Luke Wilson: Honestly speaking, this isn’t the kind of movie where there’s much research to do. The script seemed pretty clear and I knew the guys I was working with.

Will, you apparently have no fear as judged by your streaking scene. What would it take for the rest of you to go streaking?

Wilson: Well, I know Will flew in his acting coach, Jim Beam, that night.

Ferrell: Great guy.

Wilson: That’s the kind of thing that really does make it impressive to work with Will. Because he has the guts to do something like that. Will goes for it in a good way and it kinda makes you want to try things yourself.

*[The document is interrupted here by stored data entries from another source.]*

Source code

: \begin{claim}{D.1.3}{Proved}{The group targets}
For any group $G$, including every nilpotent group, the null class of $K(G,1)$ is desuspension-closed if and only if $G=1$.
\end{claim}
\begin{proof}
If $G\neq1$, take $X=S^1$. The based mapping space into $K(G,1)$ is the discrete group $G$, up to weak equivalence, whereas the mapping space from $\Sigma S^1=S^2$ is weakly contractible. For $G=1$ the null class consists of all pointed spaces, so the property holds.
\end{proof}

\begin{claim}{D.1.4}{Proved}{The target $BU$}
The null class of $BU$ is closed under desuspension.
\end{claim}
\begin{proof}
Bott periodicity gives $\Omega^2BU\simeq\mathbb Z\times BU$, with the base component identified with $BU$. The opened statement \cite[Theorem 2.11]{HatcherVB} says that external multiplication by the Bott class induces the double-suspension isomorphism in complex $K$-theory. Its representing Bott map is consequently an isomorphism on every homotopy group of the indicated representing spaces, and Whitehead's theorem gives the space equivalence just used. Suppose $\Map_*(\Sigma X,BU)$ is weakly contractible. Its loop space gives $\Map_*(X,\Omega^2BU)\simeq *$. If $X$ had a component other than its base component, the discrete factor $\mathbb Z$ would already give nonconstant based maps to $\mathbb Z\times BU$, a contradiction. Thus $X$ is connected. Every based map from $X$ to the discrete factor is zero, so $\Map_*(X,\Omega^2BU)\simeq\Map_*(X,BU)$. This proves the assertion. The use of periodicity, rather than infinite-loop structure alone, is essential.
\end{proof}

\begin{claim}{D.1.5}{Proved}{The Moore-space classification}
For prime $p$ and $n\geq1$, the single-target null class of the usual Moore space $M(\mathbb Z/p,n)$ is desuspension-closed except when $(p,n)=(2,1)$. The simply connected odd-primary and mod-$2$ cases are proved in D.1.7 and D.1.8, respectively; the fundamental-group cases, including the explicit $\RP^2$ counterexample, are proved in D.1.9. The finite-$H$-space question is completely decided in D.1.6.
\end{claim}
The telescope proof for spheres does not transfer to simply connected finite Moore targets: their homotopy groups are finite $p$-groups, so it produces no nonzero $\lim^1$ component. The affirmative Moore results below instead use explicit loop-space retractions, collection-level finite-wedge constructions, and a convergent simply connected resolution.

Not going down the street naked. I wouldn’t ever have the guts to do that. But certainly do a good job on the scenes I was working on.

And Mr. Vaughn? What about you?

Vince Vaughn: There’s not enough booze in this hotel, honey. No, I think it’s good of Will, too, because I think it serves the story. It’s not a shot of him naked for the sake of being naked. (pause) Good times.

Vince and Will, was your skit on Saturday Night Live with the kitty cat toys your first time working together?

Ferrell: That was the first time that Vince and I met, the week that he hosted the show. That was actually one of my more favorite sketches of that year. If you haven’t seen it, Vince and I were very high-powered salesmen but we sold cat toys. We walked the walk, talked the talk and were just really macho – almost like stockbroker type guys – but then we’d sit down and test out the cat toys, play with them, bat them. We definitely enjoyed working together. At least, I thought we did. (Ferrell turns and stares at Vaughn across the table.) I mean, it was one of the greatest weeks of my life.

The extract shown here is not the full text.